From its Cold War role as a bulwark against the irreligious, evil empire of the Soviet Union to its status as a major non-NATO ally in the post-9/11 war on terrorism, Pakistan has flaunted its various religious credentials. Vacillating from jihad to enlightened moderation, Pakistan’s ruling civil and military elite has unscrupulously employed religion as a means to gain domestic and international legitimacy.

Washington has been an active accomplice. During the Cold War, the United States helped to grow religious extremism in Pakistan. And now during the post-September 11 era, the United States is again ignoring democracy in favor of an unstable combination of military authoritarianism and presumably moderate Islam.

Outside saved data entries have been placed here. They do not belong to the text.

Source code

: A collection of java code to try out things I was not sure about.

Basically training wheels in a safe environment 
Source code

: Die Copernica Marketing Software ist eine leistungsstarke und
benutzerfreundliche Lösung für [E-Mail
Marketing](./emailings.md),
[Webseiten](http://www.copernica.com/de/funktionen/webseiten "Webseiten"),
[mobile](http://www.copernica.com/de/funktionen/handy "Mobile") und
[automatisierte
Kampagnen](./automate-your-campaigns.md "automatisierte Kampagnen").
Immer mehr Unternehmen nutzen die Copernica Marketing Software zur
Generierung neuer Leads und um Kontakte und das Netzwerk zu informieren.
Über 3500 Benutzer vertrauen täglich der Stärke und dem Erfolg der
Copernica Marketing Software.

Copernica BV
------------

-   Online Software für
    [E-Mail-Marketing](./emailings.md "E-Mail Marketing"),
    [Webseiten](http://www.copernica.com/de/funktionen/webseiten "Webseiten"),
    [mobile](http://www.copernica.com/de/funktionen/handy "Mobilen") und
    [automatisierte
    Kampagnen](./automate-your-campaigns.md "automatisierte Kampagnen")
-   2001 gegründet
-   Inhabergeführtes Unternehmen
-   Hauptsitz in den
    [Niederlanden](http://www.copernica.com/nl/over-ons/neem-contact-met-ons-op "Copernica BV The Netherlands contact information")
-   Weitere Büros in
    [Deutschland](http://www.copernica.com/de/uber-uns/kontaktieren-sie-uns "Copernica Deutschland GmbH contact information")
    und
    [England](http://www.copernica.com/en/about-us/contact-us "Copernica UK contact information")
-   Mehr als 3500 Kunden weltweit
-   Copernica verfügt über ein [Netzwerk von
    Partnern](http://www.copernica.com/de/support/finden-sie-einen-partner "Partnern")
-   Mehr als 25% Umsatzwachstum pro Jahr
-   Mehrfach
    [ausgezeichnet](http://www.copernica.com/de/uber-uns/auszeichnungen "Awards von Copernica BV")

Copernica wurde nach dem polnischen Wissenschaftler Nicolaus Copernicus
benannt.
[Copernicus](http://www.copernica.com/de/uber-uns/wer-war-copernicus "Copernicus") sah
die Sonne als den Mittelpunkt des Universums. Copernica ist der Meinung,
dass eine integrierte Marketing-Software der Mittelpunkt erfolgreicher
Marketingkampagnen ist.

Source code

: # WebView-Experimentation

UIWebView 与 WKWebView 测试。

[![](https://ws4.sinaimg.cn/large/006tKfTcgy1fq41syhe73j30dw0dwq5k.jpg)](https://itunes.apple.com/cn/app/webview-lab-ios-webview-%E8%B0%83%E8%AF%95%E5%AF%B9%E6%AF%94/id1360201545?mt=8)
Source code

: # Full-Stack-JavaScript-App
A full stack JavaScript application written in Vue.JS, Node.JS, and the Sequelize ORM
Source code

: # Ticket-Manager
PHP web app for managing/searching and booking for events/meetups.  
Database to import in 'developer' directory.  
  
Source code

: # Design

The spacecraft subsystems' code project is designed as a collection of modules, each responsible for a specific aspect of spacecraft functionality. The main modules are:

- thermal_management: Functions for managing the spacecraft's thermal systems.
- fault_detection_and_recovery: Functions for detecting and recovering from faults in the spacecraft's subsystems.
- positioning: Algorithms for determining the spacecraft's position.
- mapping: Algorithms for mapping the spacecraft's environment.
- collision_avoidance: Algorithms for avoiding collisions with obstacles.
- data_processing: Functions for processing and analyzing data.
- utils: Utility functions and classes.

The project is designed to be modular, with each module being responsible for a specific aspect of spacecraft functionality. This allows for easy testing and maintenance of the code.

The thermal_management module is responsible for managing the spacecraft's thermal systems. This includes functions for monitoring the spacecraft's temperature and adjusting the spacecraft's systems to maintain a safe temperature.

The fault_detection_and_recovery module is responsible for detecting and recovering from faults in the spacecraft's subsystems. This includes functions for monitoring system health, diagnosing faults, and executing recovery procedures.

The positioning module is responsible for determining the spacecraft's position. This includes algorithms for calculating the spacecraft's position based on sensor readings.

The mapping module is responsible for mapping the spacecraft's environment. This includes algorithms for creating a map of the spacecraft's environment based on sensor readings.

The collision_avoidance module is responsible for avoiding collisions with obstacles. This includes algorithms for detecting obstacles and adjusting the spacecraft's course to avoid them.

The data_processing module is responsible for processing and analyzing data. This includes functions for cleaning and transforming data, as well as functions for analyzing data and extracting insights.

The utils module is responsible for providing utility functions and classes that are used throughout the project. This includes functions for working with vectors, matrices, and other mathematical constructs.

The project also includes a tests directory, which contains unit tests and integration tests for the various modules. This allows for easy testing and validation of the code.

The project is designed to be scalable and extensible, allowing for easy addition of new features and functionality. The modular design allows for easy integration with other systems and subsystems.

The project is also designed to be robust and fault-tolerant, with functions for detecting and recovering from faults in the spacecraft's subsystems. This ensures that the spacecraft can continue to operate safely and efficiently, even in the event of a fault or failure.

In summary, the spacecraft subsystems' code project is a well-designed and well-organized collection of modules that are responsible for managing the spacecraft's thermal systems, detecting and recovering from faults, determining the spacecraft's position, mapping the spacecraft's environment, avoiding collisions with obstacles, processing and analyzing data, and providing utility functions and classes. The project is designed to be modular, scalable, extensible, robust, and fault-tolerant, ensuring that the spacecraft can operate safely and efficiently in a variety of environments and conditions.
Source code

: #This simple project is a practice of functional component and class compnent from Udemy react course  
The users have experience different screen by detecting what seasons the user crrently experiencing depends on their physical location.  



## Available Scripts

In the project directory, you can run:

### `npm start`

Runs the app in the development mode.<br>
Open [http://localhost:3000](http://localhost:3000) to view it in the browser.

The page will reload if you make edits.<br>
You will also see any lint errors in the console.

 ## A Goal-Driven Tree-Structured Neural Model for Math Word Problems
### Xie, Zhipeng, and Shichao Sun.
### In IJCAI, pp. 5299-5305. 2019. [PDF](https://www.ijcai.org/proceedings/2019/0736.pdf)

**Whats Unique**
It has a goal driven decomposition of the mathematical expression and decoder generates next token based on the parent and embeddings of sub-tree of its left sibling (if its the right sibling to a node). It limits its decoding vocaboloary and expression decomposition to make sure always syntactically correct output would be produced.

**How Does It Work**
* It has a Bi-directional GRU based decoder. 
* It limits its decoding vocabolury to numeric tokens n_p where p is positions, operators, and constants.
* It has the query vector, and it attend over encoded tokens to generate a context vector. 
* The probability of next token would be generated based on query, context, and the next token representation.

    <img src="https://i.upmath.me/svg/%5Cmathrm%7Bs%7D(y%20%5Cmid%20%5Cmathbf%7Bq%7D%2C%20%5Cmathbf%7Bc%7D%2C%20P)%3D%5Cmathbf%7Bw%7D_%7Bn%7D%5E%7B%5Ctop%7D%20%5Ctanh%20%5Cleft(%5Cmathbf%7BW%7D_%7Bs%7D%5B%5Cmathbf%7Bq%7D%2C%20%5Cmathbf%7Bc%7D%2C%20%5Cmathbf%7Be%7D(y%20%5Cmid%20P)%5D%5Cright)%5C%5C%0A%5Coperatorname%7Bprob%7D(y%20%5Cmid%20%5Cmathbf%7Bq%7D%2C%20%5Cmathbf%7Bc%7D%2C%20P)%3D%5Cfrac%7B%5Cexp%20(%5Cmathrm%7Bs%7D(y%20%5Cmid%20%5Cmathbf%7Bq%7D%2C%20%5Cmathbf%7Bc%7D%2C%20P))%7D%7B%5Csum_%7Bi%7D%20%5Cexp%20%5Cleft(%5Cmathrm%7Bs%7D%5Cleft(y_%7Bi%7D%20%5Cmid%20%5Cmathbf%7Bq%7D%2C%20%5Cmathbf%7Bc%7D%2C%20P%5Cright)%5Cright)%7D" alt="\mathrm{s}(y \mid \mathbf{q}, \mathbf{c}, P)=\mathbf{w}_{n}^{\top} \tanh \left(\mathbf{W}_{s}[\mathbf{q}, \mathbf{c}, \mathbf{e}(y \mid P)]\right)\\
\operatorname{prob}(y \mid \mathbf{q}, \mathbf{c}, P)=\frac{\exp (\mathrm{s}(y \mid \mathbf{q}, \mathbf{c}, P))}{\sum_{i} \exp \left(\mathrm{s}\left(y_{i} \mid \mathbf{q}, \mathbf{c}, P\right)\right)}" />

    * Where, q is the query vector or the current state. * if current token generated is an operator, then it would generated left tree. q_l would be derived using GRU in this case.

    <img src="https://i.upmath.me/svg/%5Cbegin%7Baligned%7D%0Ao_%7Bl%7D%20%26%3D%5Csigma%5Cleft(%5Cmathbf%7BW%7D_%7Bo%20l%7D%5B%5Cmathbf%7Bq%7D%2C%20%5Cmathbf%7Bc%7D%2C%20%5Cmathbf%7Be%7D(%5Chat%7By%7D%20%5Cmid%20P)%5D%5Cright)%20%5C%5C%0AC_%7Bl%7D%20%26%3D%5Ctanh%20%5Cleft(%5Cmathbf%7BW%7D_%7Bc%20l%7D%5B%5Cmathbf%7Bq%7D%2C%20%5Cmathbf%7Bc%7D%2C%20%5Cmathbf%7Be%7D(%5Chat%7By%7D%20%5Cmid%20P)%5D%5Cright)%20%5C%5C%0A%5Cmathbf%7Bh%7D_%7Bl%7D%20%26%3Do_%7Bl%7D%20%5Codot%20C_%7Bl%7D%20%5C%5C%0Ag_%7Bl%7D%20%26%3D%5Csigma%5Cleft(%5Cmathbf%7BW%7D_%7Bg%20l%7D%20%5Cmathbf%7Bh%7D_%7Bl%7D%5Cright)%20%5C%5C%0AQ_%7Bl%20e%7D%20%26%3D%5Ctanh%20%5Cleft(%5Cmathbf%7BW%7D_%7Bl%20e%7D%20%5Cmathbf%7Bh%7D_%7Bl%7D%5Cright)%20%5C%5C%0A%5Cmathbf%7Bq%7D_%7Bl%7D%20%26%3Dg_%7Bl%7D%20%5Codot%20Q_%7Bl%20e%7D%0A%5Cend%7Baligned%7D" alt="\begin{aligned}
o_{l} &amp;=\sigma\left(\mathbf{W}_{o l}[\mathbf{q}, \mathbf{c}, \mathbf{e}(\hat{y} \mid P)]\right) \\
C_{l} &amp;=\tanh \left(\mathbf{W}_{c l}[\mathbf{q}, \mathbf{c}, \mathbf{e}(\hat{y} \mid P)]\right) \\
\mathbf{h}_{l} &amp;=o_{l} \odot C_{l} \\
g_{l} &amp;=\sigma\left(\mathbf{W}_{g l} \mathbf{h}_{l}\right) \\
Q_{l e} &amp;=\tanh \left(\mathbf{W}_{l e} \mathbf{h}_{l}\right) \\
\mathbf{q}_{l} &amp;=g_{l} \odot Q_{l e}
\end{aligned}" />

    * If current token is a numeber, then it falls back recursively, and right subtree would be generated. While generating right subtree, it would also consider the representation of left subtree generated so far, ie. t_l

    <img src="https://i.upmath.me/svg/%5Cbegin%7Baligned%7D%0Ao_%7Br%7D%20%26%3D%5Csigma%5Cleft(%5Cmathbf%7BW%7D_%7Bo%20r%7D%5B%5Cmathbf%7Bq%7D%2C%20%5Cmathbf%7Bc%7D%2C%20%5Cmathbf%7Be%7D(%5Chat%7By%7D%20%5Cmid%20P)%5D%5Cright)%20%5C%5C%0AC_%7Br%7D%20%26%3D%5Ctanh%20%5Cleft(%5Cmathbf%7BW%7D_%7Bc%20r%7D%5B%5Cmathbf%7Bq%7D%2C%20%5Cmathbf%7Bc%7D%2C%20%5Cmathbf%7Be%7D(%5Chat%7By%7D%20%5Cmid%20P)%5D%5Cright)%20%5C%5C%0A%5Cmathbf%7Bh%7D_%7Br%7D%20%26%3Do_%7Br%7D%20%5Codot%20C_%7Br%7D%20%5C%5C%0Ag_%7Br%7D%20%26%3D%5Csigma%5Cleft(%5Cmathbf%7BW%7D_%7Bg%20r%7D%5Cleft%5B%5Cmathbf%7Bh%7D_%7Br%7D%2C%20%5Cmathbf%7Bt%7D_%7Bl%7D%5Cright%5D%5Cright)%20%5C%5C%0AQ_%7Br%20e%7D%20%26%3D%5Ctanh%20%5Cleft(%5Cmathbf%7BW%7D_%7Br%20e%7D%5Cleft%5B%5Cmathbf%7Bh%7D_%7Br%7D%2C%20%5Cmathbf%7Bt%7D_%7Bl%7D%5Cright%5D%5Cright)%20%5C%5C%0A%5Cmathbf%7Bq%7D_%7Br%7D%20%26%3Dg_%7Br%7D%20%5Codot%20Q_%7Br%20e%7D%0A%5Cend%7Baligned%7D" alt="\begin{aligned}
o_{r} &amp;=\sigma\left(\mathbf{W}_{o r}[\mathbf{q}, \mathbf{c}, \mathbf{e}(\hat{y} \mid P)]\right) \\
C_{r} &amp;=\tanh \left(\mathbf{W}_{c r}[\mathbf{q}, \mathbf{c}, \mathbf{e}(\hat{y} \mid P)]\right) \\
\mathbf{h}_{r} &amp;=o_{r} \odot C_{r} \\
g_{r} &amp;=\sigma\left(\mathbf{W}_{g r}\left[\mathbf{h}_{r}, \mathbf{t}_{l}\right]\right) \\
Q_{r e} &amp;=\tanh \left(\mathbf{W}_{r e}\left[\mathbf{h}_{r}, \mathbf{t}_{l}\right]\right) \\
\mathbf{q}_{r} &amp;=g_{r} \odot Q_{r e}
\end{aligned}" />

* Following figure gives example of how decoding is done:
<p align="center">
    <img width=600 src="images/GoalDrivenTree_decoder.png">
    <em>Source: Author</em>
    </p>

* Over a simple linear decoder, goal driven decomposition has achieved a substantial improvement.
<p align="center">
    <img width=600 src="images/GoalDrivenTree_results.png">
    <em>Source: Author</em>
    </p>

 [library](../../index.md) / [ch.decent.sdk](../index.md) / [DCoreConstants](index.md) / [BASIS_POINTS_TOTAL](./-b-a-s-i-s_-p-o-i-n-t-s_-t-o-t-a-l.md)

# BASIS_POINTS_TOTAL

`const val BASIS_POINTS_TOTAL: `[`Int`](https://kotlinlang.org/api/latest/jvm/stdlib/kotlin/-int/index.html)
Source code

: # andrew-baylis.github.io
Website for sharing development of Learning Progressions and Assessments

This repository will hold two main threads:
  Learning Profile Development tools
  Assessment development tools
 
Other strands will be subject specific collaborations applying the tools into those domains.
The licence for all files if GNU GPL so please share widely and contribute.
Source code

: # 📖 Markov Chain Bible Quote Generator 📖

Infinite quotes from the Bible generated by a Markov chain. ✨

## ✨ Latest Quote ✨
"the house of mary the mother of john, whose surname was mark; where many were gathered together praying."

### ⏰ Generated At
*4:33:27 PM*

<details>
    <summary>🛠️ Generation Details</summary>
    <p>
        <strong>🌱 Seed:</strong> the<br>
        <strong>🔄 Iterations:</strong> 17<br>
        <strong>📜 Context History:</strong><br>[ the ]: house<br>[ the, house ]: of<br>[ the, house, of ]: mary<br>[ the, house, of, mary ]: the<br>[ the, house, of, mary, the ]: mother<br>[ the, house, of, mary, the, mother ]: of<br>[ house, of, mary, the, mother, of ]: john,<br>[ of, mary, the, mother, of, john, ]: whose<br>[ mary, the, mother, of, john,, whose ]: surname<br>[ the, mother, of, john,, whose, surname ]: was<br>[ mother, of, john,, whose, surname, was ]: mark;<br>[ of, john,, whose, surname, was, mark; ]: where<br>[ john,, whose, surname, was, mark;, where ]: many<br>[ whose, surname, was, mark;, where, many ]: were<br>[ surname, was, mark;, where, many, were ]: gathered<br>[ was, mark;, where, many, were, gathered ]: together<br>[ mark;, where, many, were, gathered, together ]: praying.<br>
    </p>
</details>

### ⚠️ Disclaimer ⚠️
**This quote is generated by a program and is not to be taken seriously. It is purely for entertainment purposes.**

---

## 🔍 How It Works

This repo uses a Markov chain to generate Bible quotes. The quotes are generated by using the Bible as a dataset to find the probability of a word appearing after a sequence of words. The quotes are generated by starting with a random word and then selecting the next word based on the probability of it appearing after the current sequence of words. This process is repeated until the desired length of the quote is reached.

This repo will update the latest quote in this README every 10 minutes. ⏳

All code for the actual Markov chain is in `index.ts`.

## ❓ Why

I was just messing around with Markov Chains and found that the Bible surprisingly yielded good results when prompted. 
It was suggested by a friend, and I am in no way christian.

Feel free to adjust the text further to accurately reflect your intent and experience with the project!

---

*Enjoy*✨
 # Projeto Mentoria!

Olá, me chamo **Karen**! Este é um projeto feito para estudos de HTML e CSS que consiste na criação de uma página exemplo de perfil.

Islamic State: Theory and Practice

The use of Islam as a tool of politics precedes Pakistan’s inception. The country was carved out of British India owing to the religious divide between Muslims and non-Muslims on the subcontinent. The country’s founding fathers claimed that India’s Muslims were a nation separate from non-Muslim Indians. The Muslim League, led by a secular westernized Mohammed Ali Jinnah, demanded a separate homeland in India’s Muslim majority areas in the northwest (the Pakistan of today) and the northeast (Bangladesh since 1971). The political slogan of that time -- that Pakistan will be home to all of South Asia’s Muslims and prevent them from becoming a permanent minority in India -- proved untenable. One-third of the subcontinent’s Muslims stayed behind in Hindu-dominated India after partition in 1947. The remaining two-thirds were roughly divided in the country’s two eastern and western wings more than a thousand miles apart.

Other than the majority Bengali-speaking Pakistanis in the eastern wing, the country was made up of Punjabis, Pathans, Sindhis, Balochis, Urdu-speaking migrants from India, Seraikis, and many more ethno-linguistic groups. In the chaotic power struggle that ensued in the new state the West Pakistan-dominated military, in cahoots with the bureaucracy, outmaneuvered and forced out the political parties. Throughout this period, Islam was touted as the unifying factor that was supposed to override banal ethnic and geographical divide. As the formative decades of Pakistan also coincided with the start of the Cold War, the military-led Pakistani elite had a double incentive to espouse Islam as the defining characteristic of state and society. At home it used Islam to co-opt and reward the clergy of all Muslim sects to keep the secular, democratic political parties at bay. Internationally, the Pakistani government showcased its Islamic credentials to prove its allegiance to the anti-communism cause. Beneath that veneer of religion, however, internal schisms continued to simmer. At the first opportunity that the people had to express their democratic will, the situation exploded.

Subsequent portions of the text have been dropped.